ABOUT THIS TASK | In the entries below, which lines run from the one containing "## Удаление отслеживаемых файлов" to the one containing "Переименовать файл или"? Copy exactly those lines, ends included, and no others.

Collected data
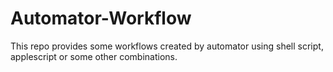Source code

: Automator-Workflow
==================

This repo provides some workflows created by automator using shell script, applescript or some other combinations.
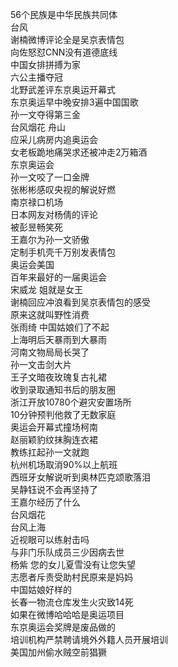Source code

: 56个民族是中华民族共同体  
台风  
谢楠微博评论全是吴京表情包  
向佐怒怼CNN没有道德底线  
中国女排拼搏为家  
六公主播夺冠  
北野武差评东京奥运开幕式  
东京奥运早中晚安排3遍中国国歌  
孙一文夺得第三金  
台风烟花 舟山  
应采儿病房内追奥运会  
女老板跪地痛哭求还被冲走2万箱酒  
东京奥运会  
孙一文咬了一口金牌  
张彬彬感叹央视的解说好燃  
南京禄口机场  
日本网友对杨倩的评论  
被彭昱畅笑死  
王嘉尔为孙一文骄傲  
定制手机壳千万别发表情包  
奥运会美国  
百年来最好的一届奥运会  
宋威龙 姐就是女王  
谢楠回应冲浪看到吴京表情包的感受  
原来这就叫野性消费  
张雨绮 中国姑娘们了不起  
上海明后天暴雨到大暴雨  
河南文物局局长哭了  
孙一文击剑大片  
王子文暗夜玫瑰复古礼裙  
收到录取通知书后的朋友圈  
浙江开放10780个避灾安置场所  
10分钟预判他救了无数家庭  
奥运会开幕式撞场柯南  
赵丽颖豹纹抹胸连衣裙  
教练扛起孙一文就跑  
杭州机场取消90%以上航班  
西班牙女解说听到奥林匹克颂歌落泪  
吴静钰说不会再坚持了  
王嘉尔经历了什么  
台风烟花  
台风上海  
近视眼可以练射击吗  
与非门乐队成员三少因病去世  
杨紫 您的女儿夏雪没有让您失望  
志愿者斥责受助村民原来是妈妈  
中国姑娘好样的  
长春一物流仓库发生火灾致14死  
如果在微博哈哈哈是奥运项目  
东京奥运会奖牌是废品做的  
培训机构严禁聘请境外外籍人员开展培训  
美国加州偷水贼空前猖獗  
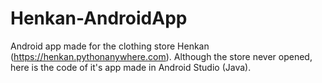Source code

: # Henkan-AndroidApp
Android app made for the clothing store Henkan (https://henkan.pythonanywhere.com). Although the store never opened, here is the code of it's app made in Android Studio (Java).
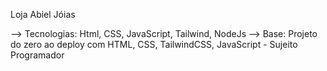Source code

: Loja Abiel Jóias

--> Tecnologias: Html, CSS, JavaScript, Tailwind, NodeJs
--> Base: Projeto do zero ao deploy com HTML, CSS, TailwindCSS, JavaScript - Sujeito Programador
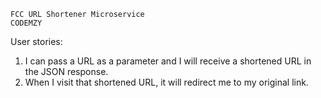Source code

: 
    FCC URL Shortener Microservice
    CODEMZY


User stories:

1. I can pass a URL as a parameter and I will receive a shortened URL in the JSON response.
2. When I visit that shortened URL, it will redirect me to my original link.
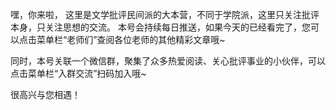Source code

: 嘿，你来啦，
这里是文学批评民间派的大本营，不同于学院派，这里只关注批评本身，只关注思想的交流。
本号会持续每日推送，如果今天的已经看完了，您可以点击菜单栏“老师们”查阅各位老师的其他精彩文章哦~

同时，本号关联一个微信群，聚集了众多热爱阅读、关心批评事业的小伙伴，可以点击菜单栏“入群交流”扫码加入哦~

很高兴与您相遇！

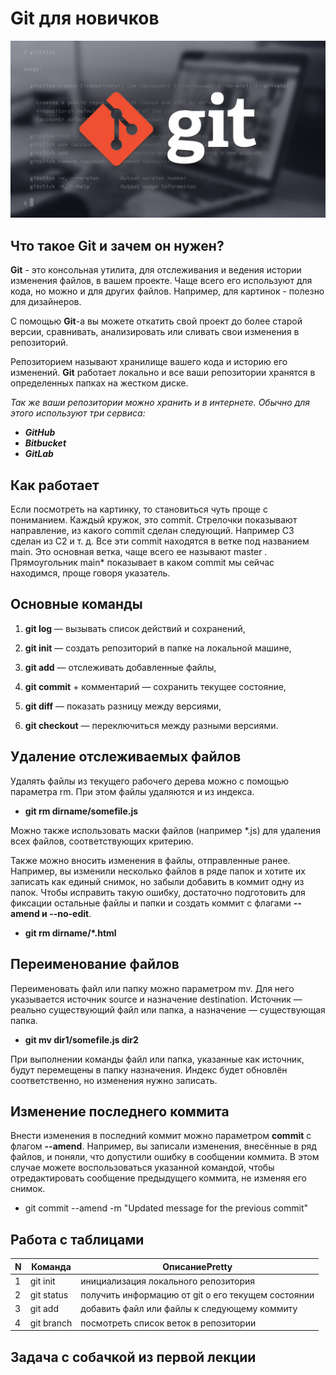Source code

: # Git для новичков
![баннер Git](git.png)
##  Что такое Git и зачем он нужен?

**Git** - это консольная утилита, для отслеживания и ведения истории изменения файлов, в вашем проекте. Чаще всего его используют для кода, но можно и для других файлов. Например, для картинок - полезно для дизайнеров.

С помощью **Git**-a вы можете откатить свой проект до более старой версии, сравнивать, анализировать или сливать свои изменения в репозиторий.

Репозиторием называют хранилище вашего кода и историю его изменений. **Git** работает локально и все ваши репозитории хранятся в определенных папках на жестком диске.

_Так же ваши репозитории можно хранить и в интернете. Обычно для этого используют три сервиса:_

* _**GitHub**_
* _**Bitbucket**_
* _**GitLab**_

##  Как работает
Если посмотреть на картинку, то становиться чуть проще с пониманием. Каждый кружок, это commit. Стрелочки показывают направление, из какого commit сделан следующий. Например C3 сделан из С2 и т. д. Все эти commit находятся в ветке под названием main. Это основная ветка, чаще всего ее называют master . Прямоугольник main* показывает в каком commit мы сейчас находимся, проще говоря указатель.

##  Основные команды

1. **git log** — вызывать список действий и сохранений,

2. **git init** — создать репозиторий в папке на локальной машине,

3. **git add** — отслеживать добавленные файлы,

4. **git commit** + комментарий — сохранить текущее состояние,

5. **git diff** — показать разницу между версиями,

6. **git checkout** — переключиться между разными версиями.

## Удаление отслеживаемых файлов

Удалять файлы из текущего рабочего дерева можно с помощью параметра rm. При этом файлы удаляются и из индекса.

* **git rm dirname/somefile.js**

Можно также использовать маски файлов (например *.js) для удаления всех файлов, соответствующих критерию.

Также можно вносить изменения в файлы, отправленные ранее. Например, вы изменили несколько файлов в ряде папок и хотите их записать как единый снимок, но забыли добавить в коммит одну из папок. Чтобы исправить такую ошибку, достаточно подготовить для фиксации остальные файлы и папки и создать коммит с флагами **--amend и --no-edit**.
* **git rm dirname/*.html**

##  Переименование файлов

Переименовать файл или папку можно параметром mv. Для него указывается источник source и назначение destination. Источник — реально существующий файл или папка, а назначение — существующая папка.

* **git mv dir1/somefile.js dir2**

При выполнении команды файл или папка, указанные как источник, будут перемещены в папку назначения. Индекс будет обновлён соответственно, но изменения нужно записать.


##  Изменение последнего коммита

Внести изменения в последний коммит можно параметром **commit** с флагом **--amend**. Например, вы записали изменения, внесённые в ряд файлов, и поняли, что допустили ошибку в сообщении коммита. В этом случае можете воспользоваться указанной командой, чтобы отредактировать сообщение предыдущего коммита, не изменяя его снимок.

* git commit --amend -m "Updated message for the previous commit"

## Работа с таблицами
N | Команда | ОписаниеPretty
--- | --- | ---
1 | git init  | инициализация локального репозитория
2 | git status | получить информацию от git о его текущем состоянии
3 | git add | добавить файл или файлы к следующему коммиту
4 | git branch | посмотреть список веток в репозитории


## Задача с собачкой из первой лекции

TASK RESULT |
## Удаление отслеживаемых файлов

Удалять файлы из текущего рабочего дерева можно с помощью параметра rm. При этом файлы удаляются и из индекса.

* **git rm dirname/somefile.js**

Можно также использовать маски файлов (например *.js) для удаления всех файлов, соответствующих критерию.

Также можно вносить изменения в файлы, отправленные ранее. Например, вы изменили несколько файлов в ряде папок и хотите их записать как единый снимок, но забыли добавить в коммит одну из папок. Чтобы исправить такую ошибку, достаточно подготовить для фиксации остальные файлы и папки и создать коммит с флагами **--amend и --no-edit**.
* **git rm dirname/*.html**

##  Переименование файлов

Переименовать файл или папку можно параметром mv. Для него указывается источник source и назначение destination. Источник — реально существующий файл или папка, а назначение — существующая папка.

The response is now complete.